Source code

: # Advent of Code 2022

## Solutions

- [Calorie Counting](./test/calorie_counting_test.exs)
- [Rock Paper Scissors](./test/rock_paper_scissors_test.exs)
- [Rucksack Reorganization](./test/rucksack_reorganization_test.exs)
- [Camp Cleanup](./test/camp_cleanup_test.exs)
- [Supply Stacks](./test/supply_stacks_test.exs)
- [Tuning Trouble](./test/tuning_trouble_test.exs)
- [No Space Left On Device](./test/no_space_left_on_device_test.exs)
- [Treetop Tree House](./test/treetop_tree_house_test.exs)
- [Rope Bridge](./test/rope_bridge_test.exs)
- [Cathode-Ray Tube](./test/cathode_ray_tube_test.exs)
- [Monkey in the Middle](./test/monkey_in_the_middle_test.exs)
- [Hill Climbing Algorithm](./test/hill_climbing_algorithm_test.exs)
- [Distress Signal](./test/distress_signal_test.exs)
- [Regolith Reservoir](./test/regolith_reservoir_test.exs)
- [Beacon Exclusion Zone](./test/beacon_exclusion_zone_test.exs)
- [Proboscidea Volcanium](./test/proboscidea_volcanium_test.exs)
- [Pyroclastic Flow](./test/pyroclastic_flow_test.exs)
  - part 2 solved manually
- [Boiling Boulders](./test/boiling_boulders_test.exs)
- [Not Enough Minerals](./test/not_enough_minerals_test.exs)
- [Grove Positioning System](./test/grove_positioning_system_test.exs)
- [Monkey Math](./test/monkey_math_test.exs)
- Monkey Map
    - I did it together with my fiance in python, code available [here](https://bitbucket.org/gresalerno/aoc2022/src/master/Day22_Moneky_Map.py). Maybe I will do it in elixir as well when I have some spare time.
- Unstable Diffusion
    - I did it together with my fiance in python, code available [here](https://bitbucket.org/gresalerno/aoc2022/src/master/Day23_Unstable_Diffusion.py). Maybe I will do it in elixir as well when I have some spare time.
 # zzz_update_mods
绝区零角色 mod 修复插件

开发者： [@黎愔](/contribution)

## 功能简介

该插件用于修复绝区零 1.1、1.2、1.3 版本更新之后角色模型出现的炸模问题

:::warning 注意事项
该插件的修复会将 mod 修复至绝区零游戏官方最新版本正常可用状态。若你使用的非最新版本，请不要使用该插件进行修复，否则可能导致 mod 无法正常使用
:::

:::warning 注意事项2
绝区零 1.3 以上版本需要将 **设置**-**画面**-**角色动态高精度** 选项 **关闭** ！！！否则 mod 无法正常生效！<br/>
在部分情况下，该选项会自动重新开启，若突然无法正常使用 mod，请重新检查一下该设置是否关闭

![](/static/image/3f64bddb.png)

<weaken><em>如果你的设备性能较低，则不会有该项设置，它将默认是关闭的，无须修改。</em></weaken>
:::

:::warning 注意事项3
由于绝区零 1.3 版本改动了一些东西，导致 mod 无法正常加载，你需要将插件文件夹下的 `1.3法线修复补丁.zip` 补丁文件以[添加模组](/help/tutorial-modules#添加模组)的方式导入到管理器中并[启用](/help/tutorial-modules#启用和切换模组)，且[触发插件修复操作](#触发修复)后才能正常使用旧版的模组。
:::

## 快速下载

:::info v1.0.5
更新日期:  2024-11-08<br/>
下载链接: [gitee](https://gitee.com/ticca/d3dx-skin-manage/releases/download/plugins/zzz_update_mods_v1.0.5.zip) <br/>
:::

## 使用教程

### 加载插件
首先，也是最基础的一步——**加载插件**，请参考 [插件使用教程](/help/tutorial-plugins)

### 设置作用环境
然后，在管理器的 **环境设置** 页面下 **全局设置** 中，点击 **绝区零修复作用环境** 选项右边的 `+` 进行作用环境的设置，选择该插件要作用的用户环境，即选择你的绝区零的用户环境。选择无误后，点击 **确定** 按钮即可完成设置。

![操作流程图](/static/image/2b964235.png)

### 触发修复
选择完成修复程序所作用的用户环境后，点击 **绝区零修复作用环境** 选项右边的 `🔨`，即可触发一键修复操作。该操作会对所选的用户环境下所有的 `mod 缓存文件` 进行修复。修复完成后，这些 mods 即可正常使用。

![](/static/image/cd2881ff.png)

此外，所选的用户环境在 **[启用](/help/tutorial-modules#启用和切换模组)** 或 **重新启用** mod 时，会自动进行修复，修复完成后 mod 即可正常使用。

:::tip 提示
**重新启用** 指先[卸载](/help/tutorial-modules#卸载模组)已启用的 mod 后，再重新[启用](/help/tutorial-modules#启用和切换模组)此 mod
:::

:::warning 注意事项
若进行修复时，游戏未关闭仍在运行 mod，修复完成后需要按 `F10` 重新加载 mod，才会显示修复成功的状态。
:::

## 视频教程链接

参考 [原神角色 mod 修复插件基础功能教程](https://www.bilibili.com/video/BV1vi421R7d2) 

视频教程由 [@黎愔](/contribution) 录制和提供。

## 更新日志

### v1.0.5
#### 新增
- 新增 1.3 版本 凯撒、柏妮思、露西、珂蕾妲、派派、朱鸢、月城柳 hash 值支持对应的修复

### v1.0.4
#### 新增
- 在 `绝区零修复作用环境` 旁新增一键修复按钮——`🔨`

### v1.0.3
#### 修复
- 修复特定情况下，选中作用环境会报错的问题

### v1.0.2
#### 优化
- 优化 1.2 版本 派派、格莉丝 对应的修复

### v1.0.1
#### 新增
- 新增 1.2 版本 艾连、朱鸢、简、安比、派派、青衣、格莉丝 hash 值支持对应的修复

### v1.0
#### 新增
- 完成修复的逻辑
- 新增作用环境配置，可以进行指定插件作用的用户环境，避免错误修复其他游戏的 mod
---
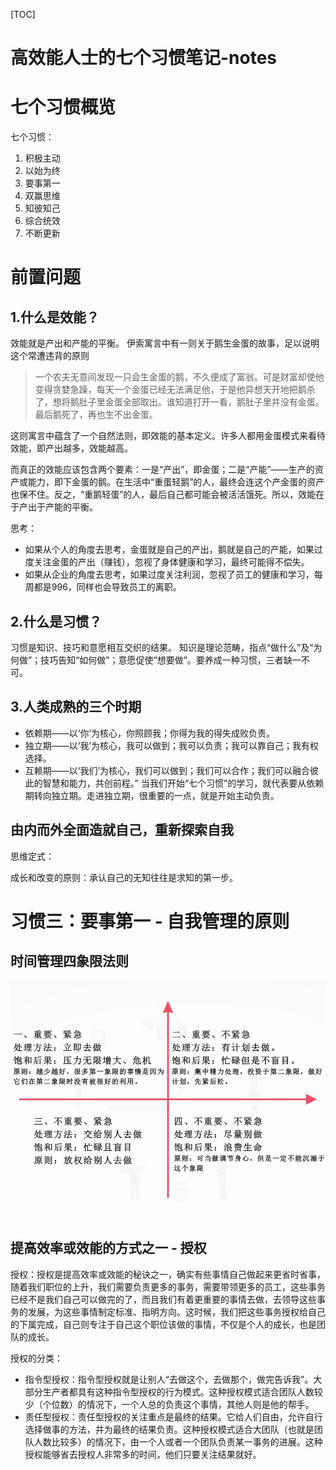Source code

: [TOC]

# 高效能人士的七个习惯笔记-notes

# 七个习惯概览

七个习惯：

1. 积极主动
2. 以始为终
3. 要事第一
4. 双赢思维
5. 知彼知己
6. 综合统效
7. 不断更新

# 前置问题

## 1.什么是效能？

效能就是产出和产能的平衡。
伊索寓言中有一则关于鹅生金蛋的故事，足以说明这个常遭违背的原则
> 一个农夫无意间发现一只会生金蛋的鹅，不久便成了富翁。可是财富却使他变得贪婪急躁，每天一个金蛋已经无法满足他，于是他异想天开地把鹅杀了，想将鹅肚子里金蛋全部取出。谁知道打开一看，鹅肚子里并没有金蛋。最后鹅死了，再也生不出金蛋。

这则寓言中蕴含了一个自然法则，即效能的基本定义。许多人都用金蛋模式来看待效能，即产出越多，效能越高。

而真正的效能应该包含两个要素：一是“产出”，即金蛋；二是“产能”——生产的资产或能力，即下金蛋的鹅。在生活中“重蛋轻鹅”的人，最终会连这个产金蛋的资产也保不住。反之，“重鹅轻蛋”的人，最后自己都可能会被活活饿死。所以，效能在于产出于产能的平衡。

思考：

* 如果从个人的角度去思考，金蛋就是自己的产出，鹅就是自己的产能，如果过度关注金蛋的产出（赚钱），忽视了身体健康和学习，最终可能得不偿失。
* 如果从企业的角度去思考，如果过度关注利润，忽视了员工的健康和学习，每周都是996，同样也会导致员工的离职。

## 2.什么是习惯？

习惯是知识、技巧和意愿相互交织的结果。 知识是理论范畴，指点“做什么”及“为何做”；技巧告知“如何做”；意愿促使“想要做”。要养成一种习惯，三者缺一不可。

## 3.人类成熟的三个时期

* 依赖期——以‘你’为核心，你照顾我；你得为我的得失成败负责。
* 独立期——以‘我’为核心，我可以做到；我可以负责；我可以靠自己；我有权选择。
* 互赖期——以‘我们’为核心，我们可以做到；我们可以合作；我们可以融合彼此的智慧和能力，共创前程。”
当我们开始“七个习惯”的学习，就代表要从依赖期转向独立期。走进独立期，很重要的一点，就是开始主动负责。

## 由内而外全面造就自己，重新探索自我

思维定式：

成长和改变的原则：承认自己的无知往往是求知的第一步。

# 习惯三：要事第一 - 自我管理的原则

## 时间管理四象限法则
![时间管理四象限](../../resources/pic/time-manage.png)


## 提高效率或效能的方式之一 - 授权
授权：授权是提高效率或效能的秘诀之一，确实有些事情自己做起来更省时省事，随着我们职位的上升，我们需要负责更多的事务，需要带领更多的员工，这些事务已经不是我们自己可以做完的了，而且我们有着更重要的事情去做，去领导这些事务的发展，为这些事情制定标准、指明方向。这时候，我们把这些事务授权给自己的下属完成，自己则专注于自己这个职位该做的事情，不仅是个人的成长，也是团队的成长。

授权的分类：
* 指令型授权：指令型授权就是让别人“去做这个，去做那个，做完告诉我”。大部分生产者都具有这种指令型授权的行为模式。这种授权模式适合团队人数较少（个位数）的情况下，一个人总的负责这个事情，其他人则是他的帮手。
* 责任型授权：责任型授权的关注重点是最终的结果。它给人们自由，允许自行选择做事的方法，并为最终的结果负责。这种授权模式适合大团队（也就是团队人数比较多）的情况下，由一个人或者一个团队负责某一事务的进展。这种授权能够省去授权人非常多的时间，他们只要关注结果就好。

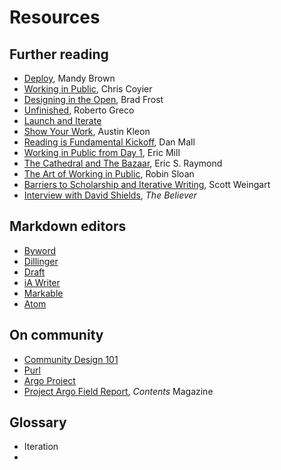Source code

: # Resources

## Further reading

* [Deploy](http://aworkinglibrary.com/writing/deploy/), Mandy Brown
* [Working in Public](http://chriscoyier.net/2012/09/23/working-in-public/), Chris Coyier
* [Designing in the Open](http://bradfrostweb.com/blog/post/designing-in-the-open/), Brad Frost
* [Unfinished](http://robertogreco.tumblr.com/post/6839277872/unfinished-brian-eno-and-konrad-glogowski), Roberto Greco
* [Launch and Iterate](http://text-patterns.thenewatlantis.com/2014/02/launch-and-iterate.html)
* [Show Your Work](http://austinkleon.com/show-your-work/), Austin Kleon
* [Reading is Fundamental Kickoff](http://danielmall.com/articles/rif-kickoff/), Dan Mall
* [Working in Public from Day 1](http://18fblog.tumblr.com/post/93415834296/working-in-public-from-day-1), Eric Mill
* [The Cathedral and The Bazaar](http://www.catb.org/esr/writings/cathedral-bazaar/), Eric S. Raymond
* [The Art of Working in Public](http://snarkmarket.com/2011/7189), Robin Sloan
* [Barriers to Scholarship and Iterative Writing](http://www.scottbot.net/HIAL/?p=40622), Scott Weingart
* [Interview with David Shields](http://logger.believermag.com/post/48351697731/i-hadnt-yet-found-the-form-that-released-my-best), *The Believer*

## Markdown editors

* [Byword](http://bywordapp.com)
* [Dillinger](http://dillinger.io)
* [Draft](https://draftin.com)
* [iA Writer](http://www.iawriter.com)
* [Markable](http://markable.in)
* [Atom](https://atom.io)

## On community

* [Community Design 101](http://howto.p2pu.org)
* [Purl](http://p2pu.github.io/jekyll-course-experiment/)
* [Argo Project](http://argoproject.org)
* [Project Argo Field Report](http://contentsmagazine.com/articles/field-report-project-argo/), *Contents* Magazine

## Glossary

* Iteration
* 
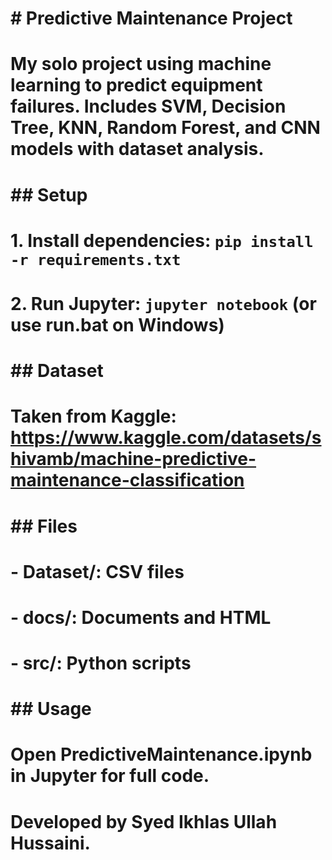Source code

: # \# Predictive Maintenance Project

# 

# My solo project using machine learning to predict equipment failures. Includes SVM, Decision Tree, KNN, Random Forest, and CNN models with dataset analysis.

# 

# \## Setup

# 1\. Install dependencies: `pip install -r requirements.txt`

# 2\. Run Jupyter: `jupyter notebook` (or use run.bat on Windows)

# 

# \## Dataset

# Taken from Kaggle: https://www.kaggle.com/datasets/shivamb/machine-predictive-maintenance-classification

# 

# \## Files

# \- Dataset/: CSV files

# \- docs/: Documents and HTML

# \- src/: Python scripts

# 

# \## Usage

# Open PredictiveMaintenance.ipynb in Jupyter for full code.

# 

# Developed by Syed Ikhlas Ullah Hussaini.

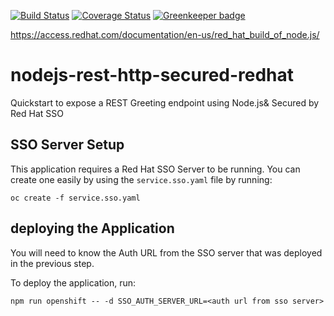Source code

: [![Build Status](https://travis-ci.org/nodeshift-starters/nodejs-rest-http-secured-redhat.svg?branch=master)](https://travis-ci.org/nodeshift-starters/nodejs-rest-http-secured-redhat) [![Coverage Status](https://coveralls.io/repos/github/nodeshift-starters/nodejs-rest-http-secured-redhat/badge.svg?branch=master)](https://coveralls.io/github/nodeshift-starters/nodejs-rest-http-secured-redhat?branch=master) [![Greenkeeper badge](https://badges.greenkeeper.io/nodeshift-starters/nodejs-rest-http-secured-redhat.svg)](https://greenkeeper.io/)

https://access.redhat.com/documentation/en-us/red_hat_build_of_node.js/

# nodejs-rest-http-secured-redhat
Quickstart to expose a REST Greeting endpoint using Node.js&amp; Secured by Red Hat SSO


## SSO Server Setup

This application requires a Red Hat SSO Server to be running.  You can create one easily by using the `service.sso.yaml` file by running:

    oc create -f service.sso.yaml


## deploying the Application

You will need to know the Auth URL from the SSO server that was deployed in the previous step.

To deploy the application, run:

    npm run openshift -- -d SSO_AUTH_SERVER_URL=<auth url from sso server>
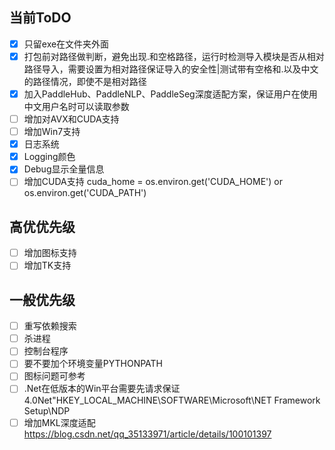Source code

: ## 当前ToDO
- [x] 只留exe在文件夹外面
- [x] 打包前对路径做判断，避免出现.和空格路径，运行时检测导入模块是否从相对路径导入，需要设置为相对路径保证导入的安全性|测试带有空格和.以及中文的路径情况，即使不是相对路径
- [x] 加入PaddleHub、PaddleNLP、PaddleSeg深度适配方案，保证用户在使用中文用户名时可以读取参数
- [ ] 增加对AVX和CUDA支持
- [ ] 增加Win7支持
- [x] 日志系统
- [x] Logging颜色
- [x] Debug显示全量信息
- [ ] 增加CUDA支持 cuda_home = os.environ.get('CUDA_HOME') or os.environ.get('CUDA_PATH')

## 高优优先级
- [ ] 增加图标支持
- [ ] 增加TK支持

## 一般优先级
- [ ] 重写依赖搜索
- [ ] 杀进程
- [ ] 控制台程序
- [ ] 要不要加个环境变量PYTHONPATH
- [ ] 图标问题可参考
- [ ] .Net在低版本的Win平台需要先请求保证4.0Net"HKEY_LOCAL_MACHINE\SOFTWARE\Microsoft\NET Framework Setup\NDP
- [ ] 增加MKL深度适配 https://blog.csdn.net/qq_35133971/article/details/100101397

What you need to do: Above are the records. Identify each line that contains the word "service".

Output of the task:
This application requires a Red Hat SSO Server to be running.  You can create one easily by using the `service.sso.yaml` file by running:
    oc create -f service.sso.yaml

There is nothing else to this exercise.